Girma Bekele Gebre

Personal information
- Born: 29 December 1992 (age 33) Ethiopia

Sport
- Sport: Athletics

Medal record
Representing Ethiopia
Middle-distance running
World Youth Championships
| Bronze medal – third place | 2009 Brixen | 1500 m |
Marathon
World Marathon Majors
| Bronze medal – third place | 2019 New York | Marathon |

= Girma Bekele Gebre =

Ethiopian marathon runner

Girma Bekele Gebre (ግርማ በቀለ ገብረ; born 29 December 1992) is an Ethiopian marathon runner who finished third at the 2019 New York City Marathon as a non-elite runner. Gebre also won the 2018 Brooklyn Half Marathon, and came third in the 1,500 metres event at the 2009 World Youth Championships in Athletics.

==Personal life==
Gebre splits his time between living in New York and Ethiopia. In 2019, he moved back to Ethiopia after the death of one of his brothers. His brother Alemu Bekele competed for Bahrain at the 2016 and 2020 Summer Olympics.

==Career==
When in New York, Gebre competes for the West Side Runners, and has won multiple club races. Whilst in Ethiopia, he trains at altitude in Addis Ababa. In 2009, Gebre came third in the 1,500 metres event at the 2009 World Youth Championships in Athletics.

In 2016, Gebre came fourth at the Abbott Dash to the Finish Line 5-K event in New York City.
In 2018, Gebre won the Brooklyn Half Marathon, in a time of 1:04:56. In the same year, he finished third at the Abbott Dash to the Finish Line 5-K event, ninth at the Broad Street Run, and came 19th in the 2018 New York City Marathon. He also came third in the 10k event at the Bermuda Marathon Weekend, and competed in a 5k race in Alexandria, Virginia. In 2019, Gebre finished the Pittsburgh Marathon in a time of 2:13:46.

Gebre entered the 2019 New York City Marathon as a non-elite runner, and had to pay an entry fee for the event, rather than receiving an appearance fee as elite athletes did.

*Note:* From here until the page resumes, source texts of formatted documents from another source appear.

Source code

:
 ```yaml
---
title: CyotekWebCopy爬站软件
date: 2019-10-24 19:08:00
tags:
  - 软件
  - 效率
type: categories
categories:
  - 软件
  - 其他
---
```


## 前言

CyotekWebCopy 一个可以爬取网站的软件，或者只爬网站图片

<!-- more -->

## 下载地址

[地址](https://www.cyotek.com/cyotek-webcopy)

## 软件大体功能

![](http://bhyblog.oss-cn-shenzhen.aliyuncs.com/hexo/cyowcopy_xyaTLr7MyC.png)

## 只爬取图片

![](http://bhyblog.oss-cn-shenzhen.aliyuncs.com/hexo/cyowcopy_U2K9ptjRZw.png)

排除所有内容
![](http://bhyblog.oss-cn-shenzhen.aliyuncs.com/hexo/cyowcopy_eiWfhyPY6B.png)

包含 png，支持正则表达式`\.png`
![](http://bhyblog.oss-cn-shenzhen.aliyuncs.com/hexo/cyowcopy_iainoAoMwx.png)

Gebre didn't have a sponsor or an agent, and the night before the race, he stayed with a friend in The Bronx and slept on a couch. In the race, he joined the lead pack in Brooklyn, where the elite and non-elite courses met. He was in the front group of five runners after 35 km of the race, and was in the front four after another runner dropped away from the lead pack. He finished third in the race, and his finishing time of 2:08:38 was 25 seconds behind race winner Geoffrey Kamworor. He finished ahead of more experienced Ethiopians Tamirat Tola and Shura Kitata, and beat his previous personal best by over five minutes. Gebre won $40,000 for finishing in third place, $15,000 for finishing in under 2:09:00, and $5,000 for being the highest ranked runner from New York in the race. Gebre said he would use the money to help his family, and it took him 18 months to receive his prize money, as he doesn't have an American bank account. During the COVID-19 pandemic, Gebre worked on a farm in Ethiopia.

==Awards==
In January 2020, Gebre was awarded the New York Road Runners male runner of the year award.